The Senate approved the reappointment of an Idaho Fish and Game commissioner after a debate over the state’s policy for managing and killing wolves. Tony McDermott of Sagle will serve another four-year term on the commission.
Sen. Jeff Siddoway, R-Terreton, urged the Senate to vote against McDermott because the commission didn’t set a higher harvest target for the state’s first wolf hunt. “We’ve watched and watched as these wolves have decimated elk herds in part of the state,” Siddoway said. He said the situation is especially bad in the Lolo National Forest in central Idaho, near the Montana border. “The hunters are no longer able to hunt in those areas … The responsibility of the commissioner is to provide opportunities for the sportsmen of this state, and I submit to you that Tony McDermott has not lived up to that responsibility.”
McDermott fielded questions from Siddoway and other senators at a reappointment hearing Jan. 29. He said the wolf population is 2-3 times as large as it should be, and that steps will be taken to curb the population. “I think our commission is a little more open to opening the toolbox a little wider,” McDermott said. “I know that our hunters are fed up right to the eyeballs.”
Siddoway, a rancher, also said that the commission needs to do more to prevent wolf depredation of livestock, including letting ranchers kill entire packs of wolves after the wolves kill cows or sheep. Currently ranchers can only get authority to kill one or two wolves. “They just keep coming back, folks,” Siddoway said about wolves. “The department doesn’t get it. This is our opportunity to send a message that we’ve had it.”
McDermott told Siddoway in his confirmation hearing last month that he will go along with changes to depredation policy. “I can totally support commissioners in southern Idaho and the rest of Idaho on taking out entire wolf packs, given the number of wolves we have out there on the ground today.”
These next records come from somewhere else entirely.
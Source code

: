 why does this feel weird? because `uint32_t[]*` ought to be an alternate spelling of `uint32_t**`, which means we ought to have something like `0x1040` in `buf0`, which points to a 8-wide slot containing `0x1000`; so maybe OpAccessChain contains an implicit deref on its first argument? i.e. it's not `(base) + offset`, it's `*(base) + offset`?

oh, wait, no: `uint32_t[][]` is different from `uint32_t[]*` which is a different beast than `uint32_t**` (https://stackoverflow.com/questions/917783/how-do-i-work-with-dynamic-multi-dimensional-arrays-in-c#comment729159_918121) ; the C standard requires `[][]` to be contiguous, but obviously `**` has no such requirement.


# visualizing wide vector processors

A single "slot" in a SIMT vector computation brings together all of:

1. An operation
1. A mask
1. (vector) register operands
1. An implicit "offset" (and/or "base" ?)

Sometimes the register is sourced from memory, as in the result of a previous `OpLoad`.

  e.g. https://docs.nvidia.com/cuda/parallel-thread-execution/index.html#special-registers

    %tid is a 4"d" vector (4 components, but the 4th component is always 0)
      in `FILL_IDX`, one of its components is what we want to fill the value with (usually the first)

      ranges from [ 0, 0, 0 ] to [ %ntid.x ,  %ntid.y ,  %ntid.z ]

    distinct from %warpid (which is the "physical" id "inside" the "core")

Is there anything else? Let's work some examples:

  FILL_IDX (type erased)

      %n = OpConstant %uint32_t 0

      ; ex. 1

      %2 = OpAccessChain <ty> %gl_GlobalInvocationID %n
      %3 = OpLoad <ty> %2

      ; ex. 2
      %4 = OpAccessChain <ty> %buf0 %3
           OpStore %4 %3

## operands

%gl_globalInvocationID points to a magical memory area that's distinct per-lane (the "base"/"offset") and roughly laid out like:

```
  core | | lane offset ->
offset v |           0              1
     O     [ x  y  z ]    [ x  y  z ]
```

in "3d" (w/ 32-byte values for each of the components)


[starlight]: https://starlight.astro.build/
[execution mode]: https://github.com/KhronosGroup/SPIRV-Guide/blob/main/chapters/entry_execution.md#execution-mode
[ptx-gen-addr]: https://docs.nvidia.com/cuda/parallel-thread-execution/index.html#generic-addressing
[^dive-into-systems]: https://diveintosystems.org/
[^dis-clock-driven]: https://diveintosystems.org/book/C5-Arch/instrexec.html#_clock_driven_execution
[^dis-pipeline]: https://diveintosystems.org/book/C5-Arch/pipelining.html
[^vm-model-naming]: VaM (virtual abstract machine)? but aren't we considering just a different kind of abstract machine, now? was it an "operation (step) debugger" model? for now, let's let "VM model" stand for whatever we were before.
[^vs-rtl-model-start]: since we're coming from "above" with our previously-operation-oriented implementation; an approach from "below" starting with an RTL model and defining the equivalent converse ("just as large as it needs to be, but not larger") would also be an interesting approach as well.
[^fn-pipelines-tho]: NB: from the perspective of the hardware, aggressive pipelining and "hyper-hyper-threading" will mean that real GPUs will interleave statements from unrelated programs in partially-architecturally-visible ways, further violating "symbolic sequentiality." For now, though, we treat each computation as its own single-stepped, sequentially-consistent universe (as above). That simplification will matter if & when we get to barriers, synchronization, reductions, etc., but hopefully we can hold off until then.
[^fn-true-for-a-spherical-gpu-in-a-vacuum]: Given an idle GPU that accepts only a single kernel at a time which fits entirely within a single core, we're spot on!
The reason that Idaho Fish and Game has been cautious in wolf depredation and hunting limits, McDermott said, was to ensure that the state maintains control over wolf management. A federal judge will issue a ruling in a few months that could potential put wolves back on the federal endangered species list. “If he puts those animals back on the list and does not give us a way out,” McDermott said, “then I think this commission’s going to be faced with a decision that may throw it right back in the hands of the U.S. Fish and Wildlife Services, and we’ll get out of the business of managing these animals.”
Siddoway said he had nothing personal against McDermott. Other senators spoke highly of McDermott before voting for his reappointment. “Mr. McDermott has worked tirelessly to support the sportsmen,” Sen. Joyce Broadsword, R-Sagle, said. “He is a good man. He has done a good job.” Sen. Shawn Keough, R-Sandpoint, said McDermott has a strategy for keeping wolf management in the hands of Idahoans that is working.